The problem:
When the line with "The distinct fractions" turns up below, begin repeating exactly, and carry on through the line with "process has an"; no pictures go into the copy.

Data to examine:
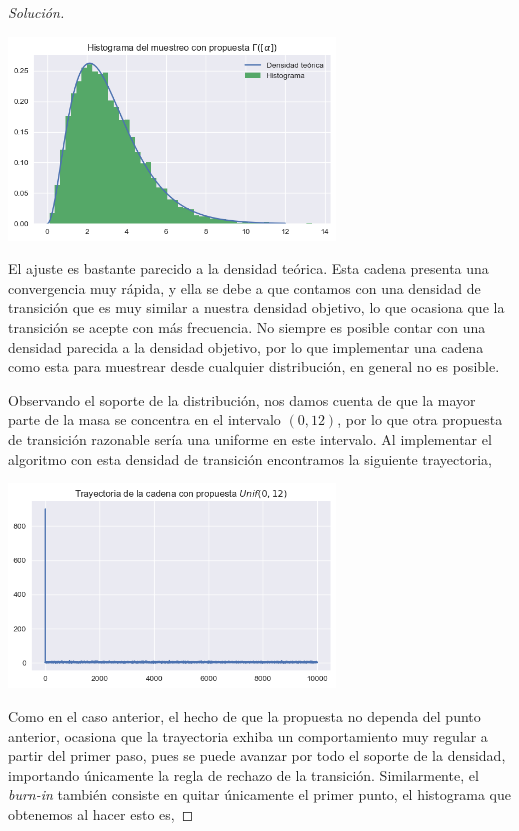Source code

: \documentclass{article}
\begin{document}
\begin{enumerate}
\begin{proof}[Solución]
        \begin{center}
            \includegraphics[width=0.65\textwidth]{tarea7/histgamex2.png}
        \end{center}
        
        El ajuste es bastante parecido a la densidad teórica. Esta cadena presenta una convergencia 
        muy rápida, y ella se debe a que contamos con una densidad de transición que es muy similar
        a nuestra densidad objetivo, lo que ocasiona que la transición se acepte con más frecuencia. 
        No siempre es posible contar con una densidad parecida a la densidad objetivo, por lo que 
        implementar una cadena como esta para muestrear desde cualquier distribución, en general
        no es posible.

        Observando el soporte de la distribución, nos damos cuenta de que la mayor parte de la masa se 
        concentra en el intervalo $(0,12)$, por lo que otra propuesta de transición razonable sería
        una uniforme en este intervalo. Al implementar el algoritmo con esta densidad de transición
        encontramos la siguiente trayectoria,

        \begin{center}
            \includegraphics[width=0.65\textwidth]{tarea7/trajunifex2.png}
        \end{center}

        Como en el caso anterior, el hecho de que la propuesta no dependa del punto anterior, ocasiona
        que la trayectoria exhiba un comportamiento muy regular a partir del primer paso, pues se puede
        avanzar por todo el soporte de la densidad, importando únicamente la regla de rechazo de la
        transición. Similarmente, el \textit{burn-in} también consiste en quitar únicamente el
        primer punto, el histograma que obtenemos al hacer esto es,


\end{proof}
\end{enumerate}
\end{document}
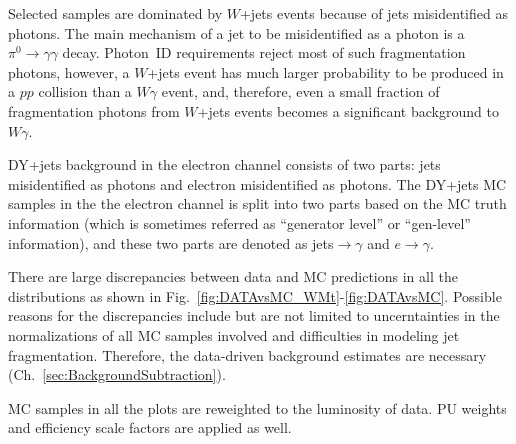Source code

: Selected samples are dominated by $W$+jets events because of jets misidentified as photons. The main mechanism of a jet to be misidentified as a photon is a $\pi^0 \rightarrow \gamma\gamma$ decay. Photon~ID requirements reject most of such fragmentation photons, however, a $W$+jets event has much larger probability to be produced in a $pp$ collision than a $W\gamma$ event, and, therefore, even a small fraction of fragmentation photons from $W$+jets events becomes a significant background to $W\gamma$.  

DY+jets background in the electron channel consists of two parts: jets misidentified as photons and electron misidentified as photons. The DY+jets MC samples in the the electron channel is split into two parts based on the MC truth information (which is sometimes referred as ``generator level'' or ``gen-level'' information), and these two parts are denoted as jets$\rightarrow\gamma$ and $e\rightarrow\gamma$.

There are large discrepancies between data and MC predictions in all the distributions as shown in Fig.~\ref{fig:DATAvsMC_WMt}-\ref{fig:DATAvsMC}. Possible reasons for the discrepancies include but are not limited to uncerntainties in the normalizations of all MC samples involved and difficulties in modeling jet fragmentation. Therefore, the data-driven background estimates are necessary (Ch.~\ref{sec:BackgroundSubtraction}).

MC samples in all the plots are reweighted to the luminosity of data. PU weights and efficiency scale factors are applied as well.

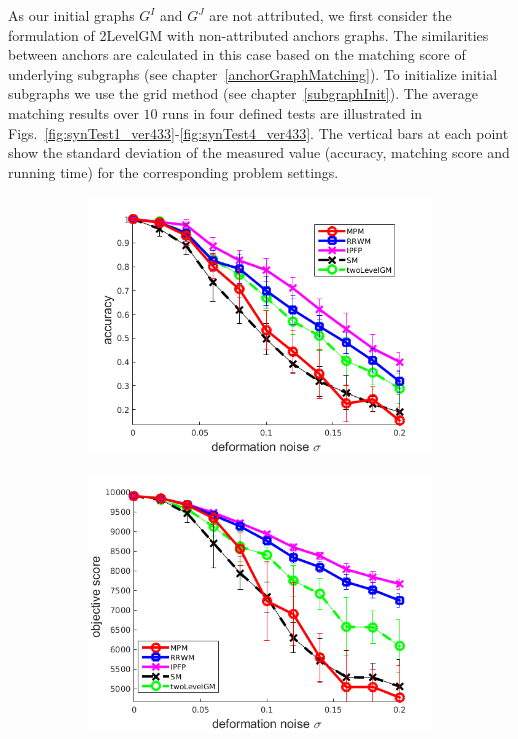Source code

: As our initial graphs $G^I$ and $G^J$ are not attributed, we first consider the formulation of 2LevelGM with non-attributed anchors graphs. The similarities between anchors are calculated in this case based on the matching score of underlying subgraphs (see chapter~\ref{anchorGraphMatching}). To initialize initial subgraphs we use the grid method (see chapter~\ref{subgraphInit}). The average matching results over $10$ runs in four defined tests are illustrated in Figs.~\ref{fig:synTest1_ver433}-\ref{fig:synTest4_ver433}. The vertical bars at each point show the standard deviation of the measured value (accuracy, matching score and running time) for the corresponding problem settings.
\begin{figure}[h] 
	\begin{subfigure}[b]{0.3\textwidth}
		\centering
		\includegraphics[scale=0.25]{"chapter3/fig/SyntheticTest/no_descr/Results_v4.3.3/Test2/accuracy_avg10t"} 
	\end{subfigure}
	\begin{subfigure}[b]{0.3\textwidth}
		\centering
		\includegraphics[scale=0.25]{"chapter3/fig/SyntheticTest/no_descr/Results_v4.3.3/Test2/score_avg10t"} 

\end{subfigure}
\end{figure}
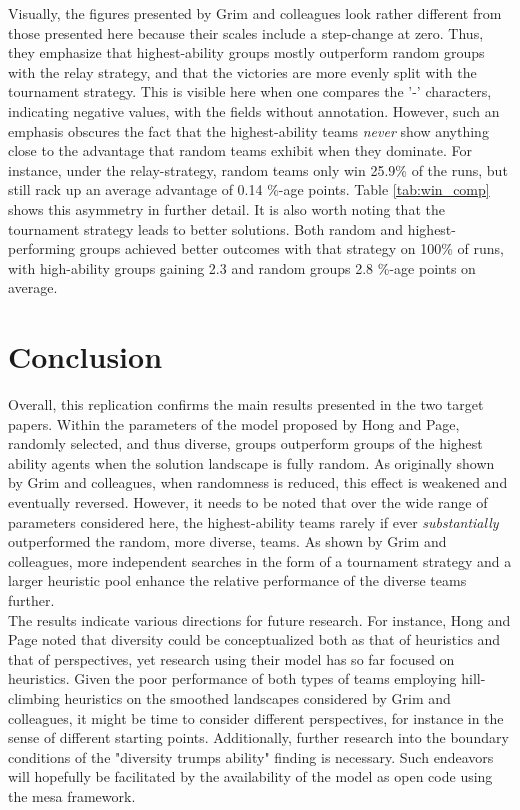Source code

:  Visually, the figures presented by Grim and colleagues look rather different from those presented here because their scales include a step-change at zero. Thus, they emphasize that highest-ability groups mostly outperform random groups with the relay strategy, and that the victories are more evenly split with the tournament strategy. This is visible here when one compares the '-' characters, indicating negative values, with the fields without annotation. However, such an emphasis obscures the fact that the highest-ability teams \textit{never} show anything close to the advantage that random teams exhibit when they dominate. For instance, under the relay-strategy, random teams only win 25.9\% of the runs, but still rack up an average advantage of 0.14 \%-age points. Table \ref{tab:win_comp} shows this asymmetry in further detail. It is also worth noting that the tournament strategy leads to better solutions. Both random and highest-performing groups achieved better outcomes with that strategy on 100\% of runs, with high-ability groups gaining 2.3 and random groups 2.8 \%-age points on average.
 

 \section{Conclusion}
 
 Overall, this replication confirms the main results presented in the two target papers. Within the parameters of the model proposed by Hong and Page, randomly selected, and thus diverse, groups outperform groups of the highest ability agents when the solution landscape is fully random. As originally shown by Grim and colleagues, when randomness is reduced, this effect is weakened and eventually reversed. However, it needs to be noted that over the wide range of parameters considered here, the highest-ability teams rarely if ever \textit{substantially} outperformed the random, more diverse, teams. As shown by Grim and colleagues, more independent searches in the form of a tournament strategy and a larger heuristic pool enhance the relative performance of the diverse teams further. \\

 The results indicate various directions for future research. For instance, Hong and Page noted that diversity could be conceptualized both as that of heuristics and that of perspectives, yet research using their model has so far focused on heuristics. Given the poor performance of both types of teams employing hill-climbing heuristics on the smoothed landscapes considered by Grim and colleagues, it might be time to consider different perspectives, for instance in the sense of different starting points. Additionally, further research into the boundary conditions of the "diversity trumps ability" finding is necessary. Such endeavors will hopefully be facilitated by the availability of the model as open code using the mesa framework. 
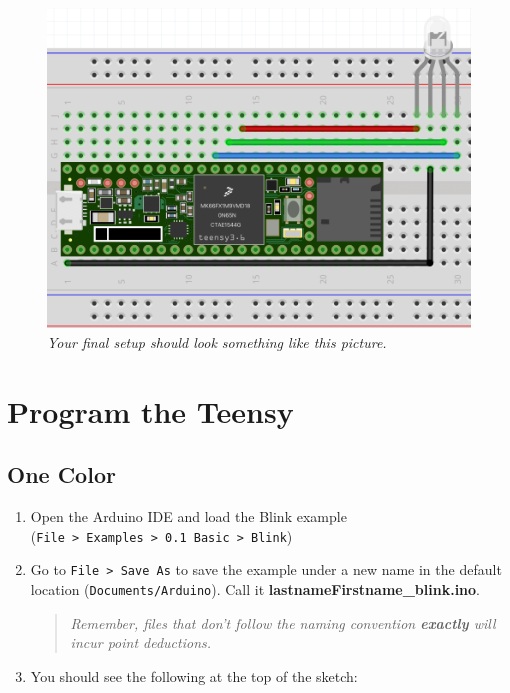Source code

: \documentclass[]{book}
\begin{document}
\begin{figure}
\centering
\includegraphics{images/breadboard_led_teensy.png}
\caption{\emph{Your final setup should look something like this picture.}}
\end{figure}

\hypertarget{program-the-teensy}{%
\section{Program the Teensy}\label{program-the-teensy}}

\hypertarget{one-color}{%
\subsection{One Color}\label{one-color}}

\begin{enumerate}
\def\labelenumi{\arabic{enumi}.}
\item
  Open the Arduino IDE and load the Blink example (\texttt{File\ \textgreater{}\ Examples\ \textgreater{}\ 0.1\ Basic\ \textgreater{}\ Blink})
\item
  Go to \texttt{File\ \textgreater{}\ Save\ As} to save the example under a new name in the default location (\texttt{Documents/Arduino}). Call it \textbf{lastnameFirstname\_blink.ino}.

  \begin{quote}
  \emph{Remember, files that don't follow the naming convention \textbf{exactly} will incur point deductions.}
  \end{quote}
\item
  You should see the following at the top of the sketch:
\end{enumerate}
\end{document}

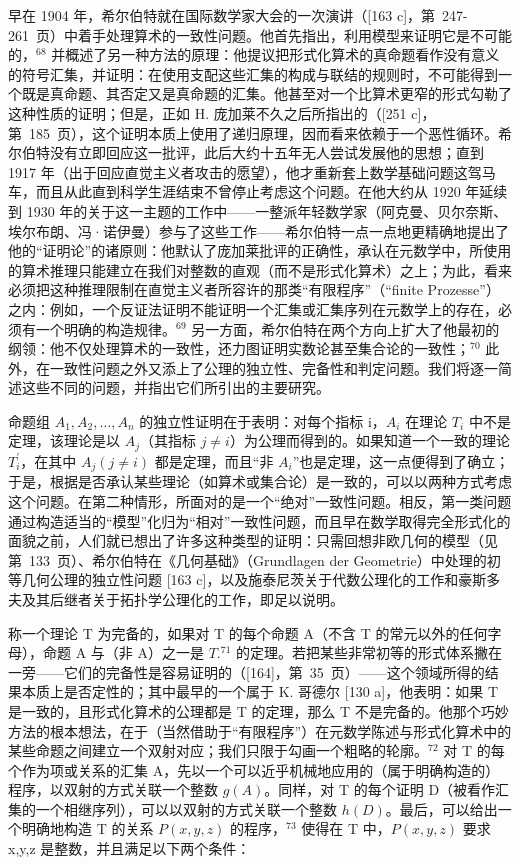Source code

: 早在 1904 年，希尔伯特就在国际数学家大会的一次演讲（{[}163 c{]}，第~247-261~页）中着手处理算术的一致性问题。他首先指出，利用模型来证明它是不可能的，\(^{68}\) 并概述了另一种方法的原理：他提议把形式化算术的真命题看作没有意义的符号汇集，并证明：在使用支配这些汇集的构成与联结的规则时，不可能得到一个既是真命题、其否定又是真命题的汇集。他甚至对一个比算术更窄的形式勾勒了这种性质的证明；但是，正如 H. 庞加莱不久之后所指出的（{[}251 c{]}，第~185~页），这个证明本质上使用了递归原理，因而看来依赖于一个恶性循环。希尔伯特没有立即回应这一批评，此后大约十五年无人尝试发展他的思想；直到 1917 年（出于回应直觉主义者攻击的愿望），他才重新套上数学基础问题这驾马车，而且从此直到科学生涯结束不曾停止考虑这个问题。在他大约从 1920 年延续到 1930 年的关于这一主题的工作中——一整派年轻数学家（阿克曼、贝尔奈斯、埃尔布朗、冯·诺伊曼）参与了这些工作——希尔伯特一点一点地更精确地提出了他的“证明论”的诸原则：他默认了庞加莱批评的正确性，承认在元数学中，所使用的算术推理只能建立在我们对整数的直观（而不是形式化算术）之上；为此，看来必须把这种推理限制在直觉主义者所容许的那类“有限程序”（“finite Prozesse”）之内：例如，一个反证法证明不能证明一个汇集或汇集序列在元数学上的存在，必须有一个明确的构造规律。\(^{69}\) 另一方面，希尔伯特在两个方向上扩大了他最初的纲领：他不仅处理算术的一致性，还力图证明实数论甚至集合论的一致性；\(^{70}\) 此外，在一致性问题之外又添上了公理的独立性、完备性和判定问题。我们将逐一简述这些不同的问题，并指出它们所引出的主要研究。

命题组 \(A_{1}, A_{2}, \ldots, A_{n}\) 的独立性证明在于表明：对每个指标 i，\(A_{i}\) 在理论 \(T_{i}\) 中不是定理，该理论是以 \(A_{j}\)（其指标 \(j \neq i\)）为公理而得到的。如果知道一个一致的理论 \(T_{i}^{\prime}\)，在其中 \(A_{j}(j \neq i)\) 都是定理，而且“非 \(A_{i}\)”也是定理，这一点便得到了确立；于是，根据是否承认某些理论（如算术或集合论）是一致的，可以以两种方式考虑这个问题。在第二种情形，所面对的是一个“绝对”一致性问题。相反，第一类问题通过构造适当的“模型”化归为“相对”一致性问题，而且早在数学取得完全形式化的面貌之前，人们就已想出了许多这种类型的证明：只需回想非欧几何的模型（见第~133~页）、希尔伯特在《几何基础》（Grundlagen der Geometrie）中处理的初等几何公理的独立性问题 {[}163 c{]}，以及施泰尼茨关于代数公理化的工作和豪斯多夫及其后继者关于拓扑学公理化的工作，即足以说明。

称一个理论 T 为完备的，如果对 T 的每个命题 A（不含 T 的常元以外的任何字母），命题 A 与（非 A）之一是 \(T.^{71}\) 的定理。若把某些非常初等的形式体系撇在一旁——它们的完备性是容易证明的（{[}164{]}，第~35~页）——这个领域所得的结果本质上是否定性的；其中最早的一个属于 K. 哥德尔 {[}130 a{]}，他表明：如果 T 是一致的，且形式化算术的公理都是 T 的定理，那么 T 不是完备的。他那个巧妙方法的根本想法，在于（当然借助于“有限程序”）在元数学陈述与形式化算术中的某些命题之间建立一个双射对应；我们只限于勾画一个粗略的轮廓。\(^{72}\) 对 T 的每个作为项或关系的汇集 A，先以一个可以近乎机械地应用的（属于明确构造的）程序，以双射的方式关联一个整数 \(g(A)\)。同样，对 T 的每个证明 D（被看作汇集的一个相继序列），可以以双射的方式关联一个整数 \(h(D)\)。最后，可以给出一个明确地构造 T 的关系 \(P(x,y,z)\) 的程序，\(^{73}\) 使得在 T 中，\(P(x,y,z)\) 要求 x,y,z 是整数，并且满足以下两个条件：

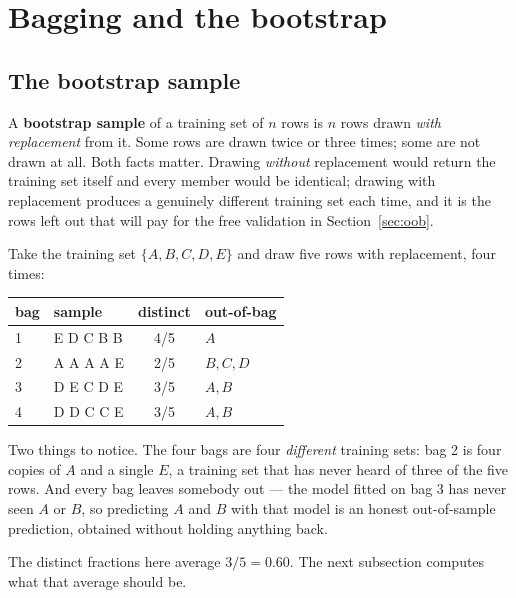 \documentclass[11pt]{article}
\begin{document}
\notesources{\AMLUnitVISources}

\section{Bagging and the bootstrap}
\label{sec:bag}

\subsection{The bootstrap sample}

A \textbf{bootstrap sample} of a training set of $n$ rows is $n$ rows drawn
\emph{with replacement} from it. Some rows are drawn twice or three times;
some are not drawn at all. Both facts matter. Drawing \emph{without}
replacement would return the training set itself and every member would be
identical; drawing with replacement produces a genuinely different training
set each time, and it is the rows left out that will pay for the free
validation in Section~\ref{sec:oob}.

\begin{worked}
Take the training set $\{A, B, C, D, E\}$ and draw five rows with replacement,
four times:
\begin{center}
\begin{tabular}{llcl}
  \toprule
  bag & sample & distinct & out-of-bag \\
  \midrule
  1 & E D C B B & 4/5 & $A$ \\
  2 & A A A A E & 2/5 & $B, C, D$ \\
  3 & D E C D E & 3/5 & $A, B$ \\
  4 & D D C C E & 3/5 & $A, B$ \\
  \bottomrule
\end{tabular}
\end{center}
Two things to notice. The four bags are four \emph{different} training sets:
bag 2 is four copies of $A$ and a single $E$, a training set that has never
heard of three of the five rows. And every bag leaves somebody out --- the
model fitted on bag 3 has never seen $A$ or $B$, so predicting $A$ and $B$
with that model is an honest out-of-sample prediction, obtained without
holding anything back.

The distinct fractions here average $3/5 = 0.60$. The next subsection
computes what that average should be.
\end{worked}
\end{document}

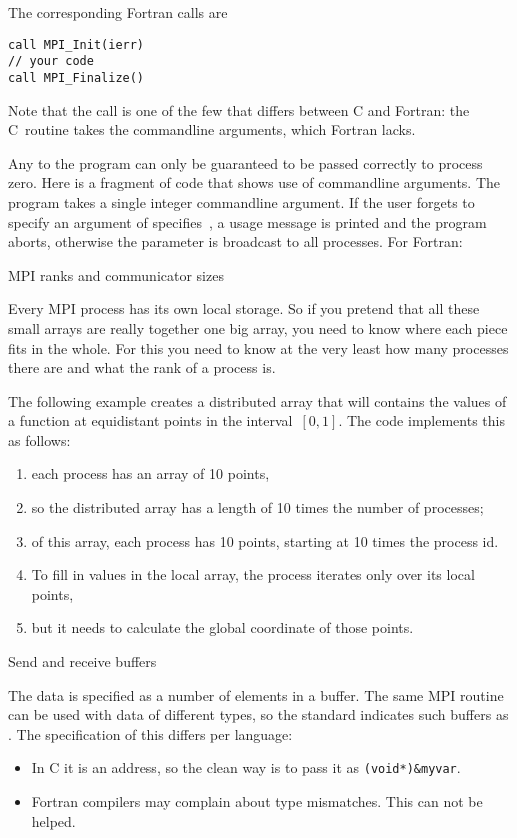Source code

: The corresponding Fortran calls are
\begin{verbatim}
call MPI_Init(ierr)
// your code
call MPI_Finalize()
\end{verbatim}
Note that the  call is one of the few that differs between C and Fortran:
the C~routine takes the commandline arguments, which Fortran lacks.

Any  to the program can only be
guaranteed to be passed correctly to process zero. Here is a fragment
of code that shows use of commandline arguments.  The program
 takes a single integer commandline argument.
If the user forgets to specify an argument of specifies~, a
usage message is printed and the program aborts, otherwise the
parameter is broadcast to all processes.  
%
%
For Fortran:
%

 {MPI ranks and communicator sizes}

Every MPI process has its own local storage. So if you pretend that all these
small arrays are really together one big array, you need to know where each 
piece fits in the whole. For this you need to know at the very least
how many processes there are and what the rank of a process is.

The following example creates a distributed array that will contains
the values of a function at equidistant points in the interval~$[0,1]$.
The code implements this as follows:
\begin{enumerate}
\item each process has an array of 10 points,
\item so the distributed array has a length of 10 times the number of processes;
\item of this array, each process has 10 points, starting at 10 times
  the process id.
\item To fill in values in the local array, the process iterates only
  over its local points,
\item but it needs to calculate the global coordinate of those points.
\end{enumerate}
 

 {Send and receive buffers}

The data is specified as a number of elements in a buffer. The same
MPI routine can be used with data of different types, so the standard
indicates such buffers as . The specification of
this differs per language:
\begin{itemize}
\item In C it is an address, so the clean way is to pass it as
  \verb+(void*)&myvar+.
\item Fortran compilers may complain about type mismatches. This can
  not be helped.
\end{itemize}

Response to the exercise:
The distinct fractions here average $3/5 = 0.60$. The next subsection
computes what that average should be.
\end{worked}
\end{document}

Source code

: The corresponding Fortran calls are
\begin{verbatim}
call MPI_Init(ierr)
// your code
call MPI_Finalize()
\end{verbatim}
Note that the  call is one of the few that differs between C and Fortran:
the C~routine takes the commandline arguments, which Fortran lacks.

Any  to the program can only be
guaranteed to be passed correctly to process zero. Here is a fragment
of code that shows use of commandline arguments.  The program
 takes a single integer commandline argument.
If the user forgets to specify an argument of specifies~, a
usage message is printed and the program aborts, otherwise the
parameter is broadcast to all processes.  
%
%
For Fortran:
%

 {MPI ranks and communicator sizes}

Every MPI process has its own local storage. So if you pretend that all these
small arrays are really together one big array, you need to know where each 
piece fits in the whole. For this you need to know at the very least
how many processes there are and what the rank of a process is.

The following example creates a distributed array that will contains
the values of a function at equidistant points in the interval~$[0,1]$.
The code implements this as follows:
\begin{enumerate}
\item each process has an array of 10 points,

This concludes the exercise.